Nova versão do infliximabe aumenta a resposta do medicamento e facilita a aplicação pelo paciente. Conheça os últimos avanços no tratamento das doenças inflamatórias intestinais.

 

As doenças inflamatórias intestinais (DII), como a doença de Crohn e a retocolite ulcerativa, são condições crônicas que costumam surgir quando o paciente ainda é jovem. Diarreia, dor abdominal e perda de peso são alguns dos sintomas que podem incomodá-lo pelo resto da vida. 

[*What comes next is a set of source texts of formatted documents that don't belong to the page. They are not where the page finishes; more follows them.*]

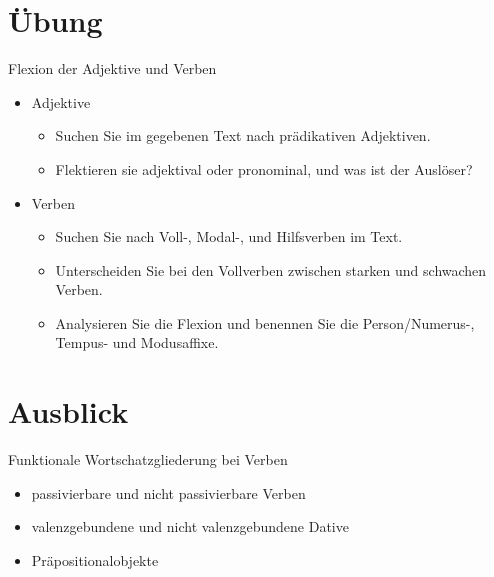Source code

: \section{Übung}

\begin{frame}
  {Flexion der Adjektive und Verben}
  \onslide<+->
  \begin{itemize}[<+->]
    \item Adjektive
      \begin{itemize}[<+->]
        \item Suchen Sie im gegebenen Text nach prädikativen Adjektiven.
        \item Flektieren sie adjektival oder pronominal, und was ist der Auslöser?
      \end{itemize}
      \Zeile
    \item Verben
      \begin{itemize}[<+->]
        \item Suchen Sie nach Voll-, Modal-, und Hilfsverben im Text.
        \item Unterscheiden Sie bei den Vollverben zwischen starken und schwachen Verben.
        \item Analysieren Sie die Flexion und benennen Sie die Person\slash Numerus-, Tempus- und Modusaffixe. 
      \end{itemize}
  \end{itemize}
\end{frame}

\section{Ausblick}

\begin{frame}
  {Funktionale Wortschatzgliederung bei Verben}
  \onslide<+->
  \begin{itemize}[<+->]
    \item passivierbare und nicht passivierbare Verben
    \item valenzgebundene und nicht valenzgebundene Dative
    \item Präpositionalobjekte
  \end{itemize}
\end{frame}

Felizmente, as alternativas terapêuticas para as DII avançam cada vez mais. O objetivo do tratamento é, sobretudo, controlar as inflamações na mucosa intestinal, eliminando os sintomas e garantindo melhor qualidade de vida ao paciente. Nesse cenário, o destaque são as chamadas “terapias avançadas”.

 

Primeiro passo: o diagnóstico das doenças inflamatórias intestinais

De acordo com a gastroenterologista Munique Kurtz, professora da Universidade do Vale do Itajaí (SC), a vergonha associada aos sintomas das doenças inflamatórias intestinais atrasam o diagnóstico. Muitas vezes, o paciente só procura ajuda quando o quadro piora. E, mesmo após a descoberta, é difícil prever como a doença vai se comportar.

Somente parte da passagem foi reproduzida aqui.